Data Leak Detection
It was Josh Summit, co-founder and CTO of Otto-JS who discovered all this and cautioned that these spell-checking features are often active even if users are not aware of it.
Both browsers have basic spell checking built in by default and do not send data back to Google or Microsoft. However, the Enhanced Spelling extension in Chrome and the Microsoft Editor in Edge are optional add-ons.
However, users need explicit authorization, and while it is clear that their data will be sent to the two companies to improve the product, it is not clear that this may include their personally identifiable information.
Access all data online
The security company said Chrome and Edge, which work alongside most text fields on a web page, can access “basically anything”.
This means that all data entered online, including your date of birth, payment details, contact information, logins and passwords, can be sent to Google and Microsoft browsers.
Sumit even said that if the “Show password” option is enabled, the feature will still be pushed to third-party servers.
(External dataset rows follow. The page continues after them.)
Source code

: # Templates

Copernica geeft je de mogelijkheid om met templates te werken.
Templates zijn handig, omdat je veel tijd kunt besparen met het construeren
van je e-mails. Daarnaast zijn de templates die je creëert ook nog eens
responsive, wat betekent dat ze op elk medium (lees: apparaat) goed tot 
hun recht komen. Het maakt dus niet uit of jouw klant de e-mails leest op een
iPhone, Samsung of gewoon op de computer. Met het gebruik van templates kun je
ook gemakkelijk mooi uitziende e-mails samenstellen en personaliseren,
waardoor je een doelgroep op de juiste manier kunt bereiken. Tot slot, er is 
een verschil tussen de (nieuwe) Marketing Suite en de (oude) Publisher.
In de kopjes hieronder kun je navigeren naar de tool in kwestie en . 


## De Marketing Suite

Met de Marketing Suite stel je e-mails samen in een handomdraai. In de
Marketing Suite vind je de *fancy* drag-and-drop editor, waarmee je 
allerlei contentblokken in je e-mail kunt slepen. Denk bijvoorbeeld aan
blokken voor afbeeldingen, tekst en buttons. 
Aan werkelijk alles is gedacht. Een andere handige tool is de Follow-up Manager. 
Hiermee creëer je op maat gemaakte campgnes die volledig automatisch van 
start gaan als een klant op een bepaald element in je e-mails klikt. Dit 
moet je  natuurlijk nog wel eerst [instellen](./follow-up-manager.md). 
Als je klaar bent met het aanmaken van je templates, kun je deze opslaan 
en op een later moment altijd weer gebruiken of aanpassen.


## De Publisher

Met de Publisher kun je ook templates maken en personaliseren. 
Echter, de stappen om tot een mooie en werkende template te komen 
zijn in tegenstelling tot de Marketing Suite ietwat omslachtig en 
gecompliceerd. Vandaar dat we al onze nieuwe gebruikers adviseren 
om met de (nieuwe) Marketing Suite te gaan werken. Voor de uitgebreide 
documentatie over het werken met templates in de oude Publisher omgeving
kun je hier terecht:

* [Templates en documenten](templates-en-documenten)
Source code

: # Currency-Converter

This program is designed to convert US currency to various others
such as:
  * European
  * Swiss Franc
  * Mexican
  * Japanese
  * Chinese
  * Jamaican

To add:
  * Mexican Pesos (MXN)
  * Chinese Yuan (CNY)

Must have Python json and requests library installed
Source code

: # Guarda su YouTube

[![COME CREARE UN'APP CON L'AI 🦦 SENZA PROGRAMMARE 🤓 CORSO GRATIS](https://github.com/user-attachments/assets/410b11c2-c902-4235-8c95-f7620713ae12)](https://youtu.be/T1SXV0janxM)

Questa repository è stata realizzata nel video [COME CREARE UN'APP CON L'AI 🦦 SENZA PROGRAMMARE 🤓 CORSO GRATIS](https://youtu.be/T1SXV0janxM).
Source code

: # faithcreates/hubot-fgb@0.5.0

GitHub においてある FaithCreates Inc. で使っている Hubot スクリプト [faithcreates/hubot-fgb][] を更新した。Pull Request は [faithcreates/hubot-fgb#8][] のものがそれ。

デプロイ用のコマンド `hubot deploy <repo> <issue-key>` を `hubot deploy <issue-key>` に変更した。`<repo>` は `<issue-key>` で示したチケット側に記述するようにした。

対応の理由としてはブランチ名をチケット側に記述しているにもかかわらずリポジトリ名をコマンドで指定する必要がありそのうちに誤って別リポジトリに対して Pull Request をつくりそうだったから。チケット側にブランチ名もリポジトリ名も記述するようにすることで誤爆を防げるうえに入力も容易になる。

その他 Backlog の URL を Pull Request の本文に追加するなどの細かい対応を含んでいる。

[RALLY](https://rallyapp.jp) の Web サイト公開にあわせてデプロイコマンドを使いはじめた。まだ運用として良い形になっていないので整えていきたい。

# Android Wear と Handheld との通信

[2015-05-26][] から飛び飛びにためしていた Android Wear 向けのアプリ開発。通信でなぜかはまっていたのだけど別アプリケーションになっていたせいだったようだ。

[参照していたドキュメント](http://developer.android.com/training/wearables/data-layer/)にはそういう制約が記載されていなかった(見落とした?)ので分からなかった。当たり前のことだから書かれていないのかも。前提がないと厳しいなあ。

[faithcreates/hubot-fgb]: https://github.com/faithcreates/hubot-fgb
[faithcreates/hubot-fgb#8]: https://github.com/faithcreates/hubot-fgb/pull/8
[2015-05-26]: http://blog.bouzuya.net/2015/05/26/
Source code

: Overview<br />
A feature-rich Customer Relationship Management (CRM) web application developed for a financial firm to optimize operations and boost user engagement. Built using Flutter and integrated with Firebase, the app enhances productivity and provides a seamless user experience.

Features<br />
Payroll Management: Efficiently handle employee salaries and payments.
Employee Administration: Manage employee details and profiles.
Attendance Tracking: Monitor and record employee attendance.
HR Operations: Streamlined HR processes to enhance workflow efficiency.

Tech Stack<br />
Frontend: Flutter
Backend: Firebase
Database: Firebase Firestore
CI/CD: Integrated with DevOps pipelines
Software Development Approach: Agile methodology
Bleeping Computer reported that it discovered Chrome was being used to broadcast usernames to SSA.gov, Bank of America, and Verizon, and passwords to CNN and Facebook were also exposed in this way.
What would be the solution?
One way to reduce exposure is for web developers to include a detail called “spelling=false” in all input fields that may require sensitive information.
Thus, this will effectively block these fields in the browsers spell checker, although this means that the spell checking of these entries will be disabled.